Brilliantly, this "abyss" does have some rules, and will change colour from blue to grey and back again, depending on the time of day.
3. Newcastle-Upon-Tyne - Driver
One of the best secret levels of all time - mainly because WhatCulture HQ is based around here - Driver on PS1's features a secret model of Newcastle-Upon-Tyne.
Based on the iconic North-East city - and props to LostMyGate for suggesting this - you could only access "the Toon" by using cheat codes on PC, or a GameShark/Xploder cheat cartridge, on console.
Once you were in though, Reflections had modelled a fair bit of the city, complete with what's known as the Tyne Bridge, parts of the waterfront Quayside, the red swing bridge, and even a "City of Newcastle-Upon-Tyne" sign.
Driver 3 pretty much killed this series stone dead, but if it ever came back, how about developer Reflections - now owned by Ubisoft - do us a solid and render what's known as the "friendliest city in the UK", in full?
2. Mexico - Red Dead Redemption 2
Centre of so many discussions around the idea of Red Dead Redemption being re-released using Red Dead 2's more advanced tech, you'll likely already know the entirety of the first game's map is sitting to the south-west of the second game.
However, whilst it's cool to visit this place, find the ghostly easter eggs and rekindle all those 2010 memories, you might want to go one further and hop into Mexico as well.
Whilst it doesn't come with that awesome Jose Gonzalez track, Far Away, commenter RareLibra points out you can still get to Mexico, and super easily.
First you have to have finished the game to unlock the bottom-left of the map, then all you need to do is take a horse directly over the San Luis river.
Now, you must leave leave from a VERY specific spot to the West of New Austin, right where the "Sea of Coronado" text is on the map. Here you'll be able to cross the river without drowning or getting turned back, but once you're across... that's you free to explore for as long as you like.
Red Dead 2's Mexico is pretty empty, but you can eventually make it to El Presidio - cite of many a gunfight in the original game, and thankfully rendered anew in the new engine.

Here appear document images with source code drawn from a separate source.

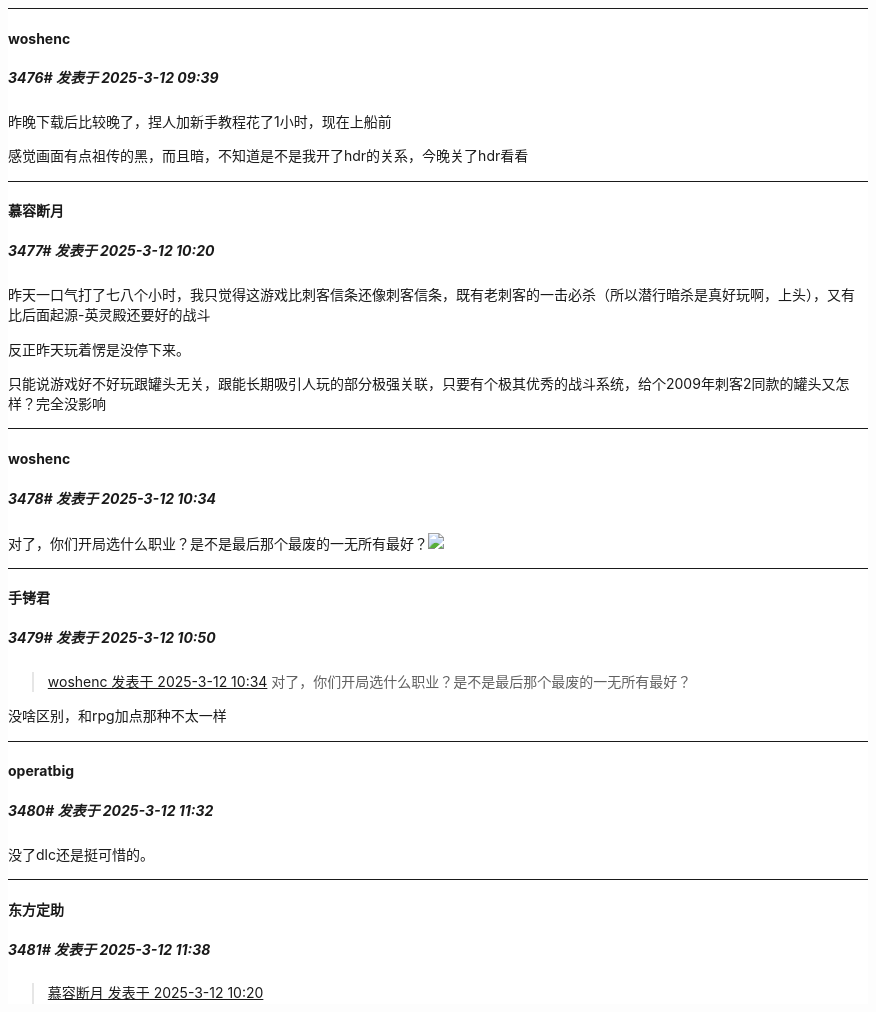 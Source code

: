 
*****

####  woshenc  
##### 3476#       发表于 2025-3-12 09:39

昨晚下载后比较晚了，捏人加新手教程花了1小时，现在上船前

感觉画面有点祖传的黑，而且暗，不知道是不是我开了hdr的关系，今晚关了hdr看看


*****

####  慕容断月  
##### 3477#       发表于 2025-3-12 10:20

昨天一口气打了七八个小时，我只觉得这游戏比刺客信条还像刺客信条，既有老刺客的一击必杀（所以潜行暗杀是真好玩啊，上头），又有比后面起源-英灵殿还要好的战斗

反正昨天玩着愣是没停下来。

只能说游戏好不好玩跟罐头无关，跟能长期吸引人玩的部分极强关联，只要有个极其优秀的战斗系统，给个2009年刺客2同款的罐头又怎样？完全没影响


*****

####  woshenc  
##### 3478#       发表于 2025-3-12 10:34

对了，你们开局选什么职业？是不是最后那个最废的一无所有最好？<img src="https://static.saraba1st.com/image/smiley/face2017/004.gif" referrerpolicy="no-referrer">


*****

####  手铐君  
##### 3479#       发表于 2025-3-12 10:50

<blockquote><a href="httphttps://bbs.saraba1st.com/2b/forum.php?mod=redirect&amp;goto=findpost&amp;pid=67633541&amp;ptid=2092342" target="_blank">woshenc 发表于 2025-3-12 10:34</a>
对了，你们开局选什么职业？是不是最后那个最废的一无所有最好？</blockquote>
没啥区别，和rpg加点那种不太一样


*****

####  operatbig  
##### 3480#       发表于 2025-3-12 11:32

没了dlc还是挺可惜的。


*****

####  东方定助  
##### 3481#       发表于 2025-3-12 11:38

<blockquote><a href="httphttps://bbs.saraba1st.com/2b/forum.php?mod=redirect&amp;goto=findpost&amp;pid=67633389&amp;ptid=2092342" target="_blank">慕容断月 发表于 2025-3-12 10:20</a>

1. Minus World - Super Mario
Lastly, one of the oldest boundary breaking secret levels in all of gaming - "Minus World", from the original Super Mario.
Mentioned by Nick Salerno, to access, you need to employ a very specific set of crouches and jumps while going through some pipes at the end of level 1-2. Literally, I'm talking pixel-precise placement. One pixel off and it won't happen.
If done correctly though, you'll appear underwater in what the game calls "World -1". Apparently it's supposed to be "World 36-1", but even that glitches out, so fans have lovingly referred to this as "Minus World" ever since.
Sadly there's not much to do, as besides the enemy and obstacle placement being the same as World 7-2, the glitch you invoked to get here de-spawns the pipe at the end, leaving you stuck forever.